→ TASK DIRECTIONS:
Select from the records below every line that has the word "files" in it.

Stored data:

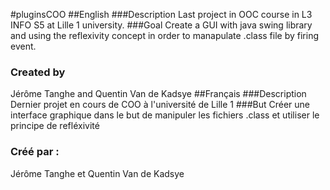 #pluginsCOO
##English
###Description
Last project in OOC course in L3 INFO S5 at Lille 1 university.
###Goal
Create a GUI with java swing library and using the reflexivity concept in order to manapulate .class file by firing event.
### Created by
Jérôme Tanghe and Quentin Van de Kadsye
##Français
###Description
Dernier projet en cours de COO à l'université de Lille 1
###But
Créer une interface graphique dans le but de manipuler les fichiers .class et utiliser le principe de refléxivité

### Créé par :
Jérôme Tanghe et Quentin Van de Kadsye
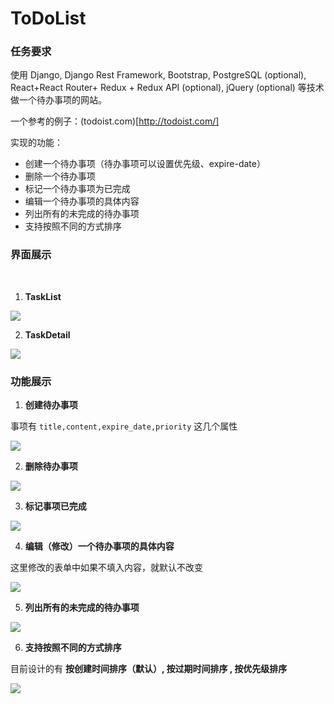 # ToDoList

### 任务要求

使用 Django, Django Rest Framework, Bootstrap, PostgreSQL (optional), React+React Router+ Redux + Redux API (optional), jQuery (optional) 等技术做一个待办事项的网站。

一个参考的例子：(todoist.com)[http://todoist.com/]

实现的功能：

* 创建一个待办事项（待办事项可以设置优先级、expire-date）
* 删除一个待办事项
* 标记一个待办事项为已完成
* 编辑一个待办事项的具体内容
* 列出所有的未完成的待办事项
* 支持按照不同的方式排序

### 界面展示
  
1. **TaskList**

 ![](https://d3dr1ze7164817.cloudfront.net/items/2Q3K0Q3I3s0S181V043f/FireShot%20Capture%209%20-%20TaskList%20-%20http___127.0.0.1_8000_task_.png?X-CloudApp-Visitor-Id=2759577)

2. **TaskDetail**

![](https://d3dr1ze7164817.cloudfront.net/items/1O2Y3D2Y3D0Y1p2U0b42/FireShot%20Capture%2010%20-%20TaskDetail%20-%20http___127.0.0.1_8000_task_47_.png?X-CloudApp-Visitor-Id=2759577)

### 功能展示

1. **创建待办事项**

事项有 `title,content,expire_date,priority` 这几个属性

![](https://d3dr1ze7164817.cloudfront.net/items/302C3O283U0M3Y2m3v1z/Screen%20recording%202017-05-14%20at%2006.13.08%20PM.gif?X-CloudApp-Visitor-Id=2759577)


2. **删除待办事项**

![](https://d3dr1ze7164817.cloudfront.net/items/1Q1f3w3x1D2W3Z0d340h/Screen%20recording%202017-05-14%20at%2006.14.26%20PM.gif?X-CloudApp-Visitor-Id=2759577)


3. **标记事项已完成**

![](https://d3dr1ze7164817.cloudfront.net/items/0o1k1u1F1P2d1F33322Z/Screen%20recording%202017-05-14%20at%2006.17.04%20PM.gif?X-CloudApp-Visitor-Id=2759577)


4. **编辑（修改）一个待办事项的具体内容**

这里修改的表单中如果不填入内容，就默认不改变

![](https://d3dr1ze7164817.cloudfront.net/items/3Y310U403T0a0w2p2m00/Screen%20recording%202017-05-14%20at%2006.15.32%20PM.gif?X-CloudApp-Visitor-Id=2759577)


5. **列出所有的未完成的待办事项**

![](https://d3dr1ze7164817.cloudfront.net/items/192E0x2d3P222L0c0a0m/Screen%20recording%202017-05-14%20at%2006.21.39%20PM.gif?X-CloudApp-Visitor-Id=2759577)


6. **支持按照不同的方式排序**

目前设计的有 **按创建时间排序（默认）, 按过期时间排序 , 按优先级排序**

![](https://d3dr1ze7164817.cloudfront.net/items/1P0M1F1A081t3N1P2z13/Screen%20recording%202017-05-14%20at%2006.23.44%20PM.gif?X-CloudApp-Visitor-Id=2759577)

---

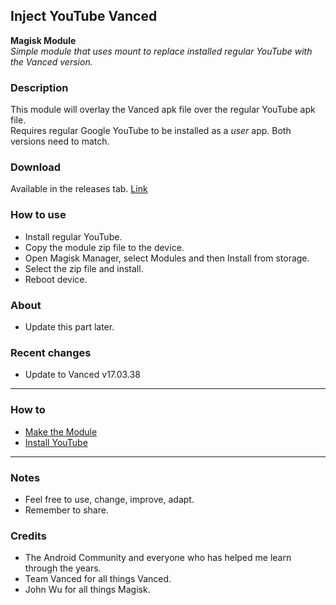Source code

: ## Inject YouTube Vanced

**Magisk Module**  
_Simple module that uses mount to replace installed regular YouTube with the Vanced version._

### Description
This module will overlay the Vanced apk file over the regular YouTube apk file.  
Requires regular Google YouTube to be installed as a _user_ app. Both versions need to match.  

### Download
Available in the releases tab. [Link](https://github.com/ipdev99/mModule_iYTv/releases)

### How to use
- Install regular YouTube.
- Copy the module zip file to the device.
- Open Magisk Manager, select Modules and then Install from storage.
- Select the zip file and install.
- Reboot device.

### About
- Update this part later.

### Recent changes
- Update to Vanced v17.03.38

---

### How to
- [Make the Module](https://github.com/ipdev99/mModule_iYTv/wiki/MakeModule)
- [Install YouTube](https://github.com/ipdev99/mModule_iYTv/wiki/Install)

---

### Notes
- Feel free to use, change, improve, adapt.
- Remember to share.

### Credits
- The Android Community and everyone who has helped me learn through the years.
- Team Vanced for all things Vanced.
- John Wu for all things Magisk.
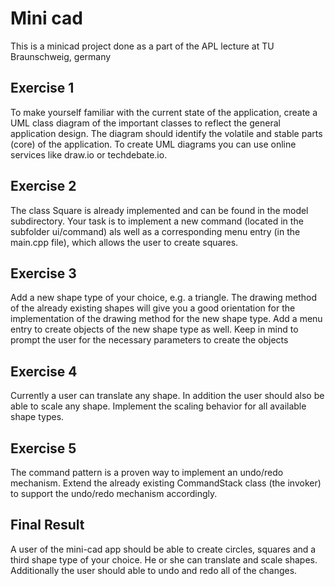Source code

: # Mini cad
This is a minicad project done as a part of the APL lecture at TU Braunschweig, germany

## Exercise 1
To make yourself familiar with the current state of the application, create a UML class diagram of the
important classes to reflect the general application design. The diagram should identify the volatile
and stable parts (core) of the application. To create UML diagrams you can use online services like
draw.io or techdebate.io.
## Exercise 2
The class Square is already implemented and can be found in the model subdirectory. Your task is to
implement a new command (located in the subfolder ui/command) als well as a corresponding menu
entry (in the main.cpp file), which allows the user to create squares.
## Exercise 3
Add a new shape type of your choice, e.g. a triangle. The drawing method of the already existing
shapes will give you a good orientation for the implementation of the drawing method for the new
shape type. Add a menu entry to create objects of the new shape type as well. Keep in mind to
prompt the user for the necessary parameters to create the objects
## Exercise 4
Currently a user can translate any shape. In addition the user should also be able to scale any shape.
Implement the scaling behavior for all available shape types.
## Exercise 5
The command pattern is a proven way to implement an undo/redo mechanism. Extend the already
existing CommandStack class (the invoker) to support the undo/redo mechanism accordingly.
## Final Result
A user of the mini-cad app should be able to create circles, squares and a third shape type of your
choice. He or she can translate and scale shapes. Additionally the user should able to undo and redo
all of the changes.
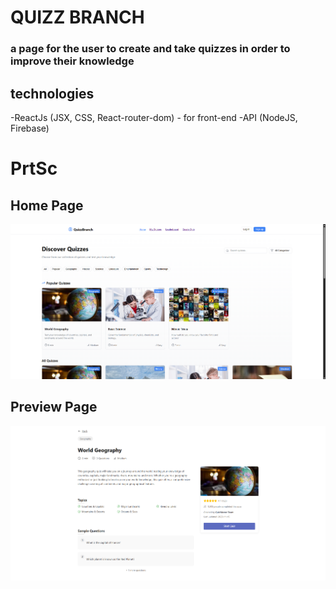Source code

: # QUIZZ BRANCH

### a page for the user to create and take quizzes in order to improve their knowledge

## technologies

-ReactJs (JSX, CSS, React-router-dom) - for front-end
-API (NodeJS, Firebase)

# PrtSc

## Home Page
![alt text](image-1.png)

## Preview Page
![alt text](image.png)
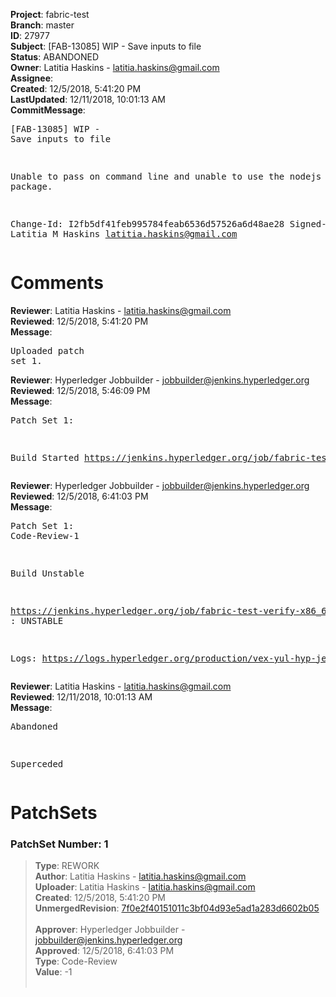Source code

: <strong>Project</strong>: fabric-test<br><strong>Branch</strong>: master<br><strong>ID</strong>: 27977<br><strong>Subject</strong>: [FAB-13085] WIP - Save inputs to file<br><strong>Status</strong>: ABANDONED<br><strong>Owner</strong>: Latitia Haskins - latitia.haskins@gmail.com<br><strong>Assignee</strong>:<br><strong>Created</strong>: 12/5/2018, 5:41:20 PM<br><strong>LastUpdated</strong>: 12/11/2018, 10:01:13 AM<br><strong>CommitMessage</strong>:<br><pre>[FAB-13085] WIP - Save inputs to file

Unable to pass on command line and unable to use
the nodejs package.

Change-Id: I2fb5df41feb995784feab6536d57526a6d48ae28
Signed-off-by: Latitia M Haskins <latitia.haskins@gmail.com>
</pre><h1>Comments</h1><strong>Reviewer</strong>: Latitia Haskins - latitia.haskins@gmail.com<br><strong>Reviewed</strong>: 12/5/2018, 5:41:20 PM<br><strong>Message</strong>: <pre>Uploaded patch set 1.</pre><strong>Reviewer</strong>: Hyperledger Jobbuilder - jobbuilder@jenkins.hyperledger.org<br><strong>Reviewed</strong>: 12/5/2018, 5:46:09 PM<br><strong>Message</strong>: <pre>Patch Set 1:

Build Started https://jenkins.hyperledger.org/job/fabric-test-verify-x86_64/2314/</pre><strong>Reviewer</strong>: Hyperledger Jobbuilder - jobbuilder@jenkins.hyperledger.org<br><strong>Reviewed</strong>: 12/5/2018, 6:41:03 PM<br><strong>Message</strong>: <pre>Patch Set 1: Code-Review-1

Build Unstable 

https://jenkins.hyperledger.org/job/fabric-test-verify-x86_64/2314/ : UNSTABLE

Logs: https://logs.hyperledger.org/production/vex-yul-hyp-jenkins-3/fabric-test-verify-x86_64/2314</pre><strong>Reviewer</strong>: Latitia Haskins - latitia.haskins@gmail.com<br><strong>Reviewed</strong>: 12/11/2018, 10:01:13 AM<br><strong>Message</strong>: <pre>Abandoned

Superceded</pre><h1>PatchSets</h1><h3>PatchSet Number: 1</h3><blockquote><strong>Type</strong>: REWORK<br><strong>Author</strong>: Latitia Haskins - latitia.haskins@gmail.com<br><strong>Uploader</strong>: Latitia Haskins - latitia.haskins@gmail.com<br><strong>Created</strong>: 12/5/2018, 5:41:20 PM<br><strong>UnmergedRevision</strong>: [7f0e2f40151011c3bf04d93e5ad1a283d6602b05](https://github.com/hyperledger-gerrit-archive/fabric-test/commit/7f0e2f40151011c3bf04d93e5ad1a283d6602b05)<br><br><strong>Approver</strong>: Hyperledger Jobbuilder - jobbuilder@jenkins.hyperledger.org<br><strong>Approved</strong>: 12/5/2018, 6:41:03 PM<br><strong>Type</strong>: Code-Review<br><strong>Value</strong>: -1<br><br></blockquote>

--

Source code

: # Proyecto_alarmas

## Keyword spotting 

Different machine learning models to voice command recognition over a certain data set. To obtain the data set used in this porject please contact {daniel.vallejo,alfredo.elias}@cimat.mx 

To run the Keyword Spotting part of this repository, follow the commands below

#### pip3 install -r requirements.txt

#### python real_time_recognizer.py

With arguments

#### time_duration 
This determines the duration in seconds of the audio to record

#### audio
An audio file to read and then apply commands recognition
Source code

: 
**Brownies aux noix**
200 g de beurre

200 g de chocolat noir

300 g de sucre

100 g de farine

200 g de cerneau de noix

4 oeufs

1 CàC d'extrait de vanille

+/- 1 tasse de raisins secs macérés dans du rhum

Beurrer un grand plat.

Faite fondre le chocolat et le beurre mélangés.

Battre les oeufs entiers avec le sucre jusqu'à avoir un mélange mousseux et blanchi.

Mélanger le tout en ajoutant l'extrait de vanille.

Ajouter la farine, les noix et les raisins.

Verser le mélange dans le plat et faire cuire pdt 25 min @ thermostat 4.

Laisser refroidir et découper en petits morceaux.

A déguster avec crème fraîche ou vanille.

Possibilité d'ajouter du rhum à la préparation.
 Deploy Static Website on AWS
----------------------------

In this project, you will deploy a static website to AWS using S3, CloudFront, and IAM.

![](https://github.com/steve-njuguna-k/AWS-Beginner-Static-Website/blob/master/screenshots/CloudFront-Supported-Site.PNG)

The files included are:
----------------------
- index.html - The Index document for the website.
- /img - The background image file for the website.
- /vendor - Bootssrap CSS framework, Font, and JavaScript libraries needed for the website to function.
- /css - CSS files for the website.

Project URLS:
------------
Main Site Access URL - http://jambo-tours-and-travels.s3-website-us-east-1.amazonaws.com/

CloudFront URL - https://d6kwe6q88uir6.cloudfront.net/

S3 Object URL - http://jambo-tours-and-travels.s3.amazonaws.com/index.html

→ ANSWER TO THE PROBLEM:
The files included are:
- /css - CSS files for the website.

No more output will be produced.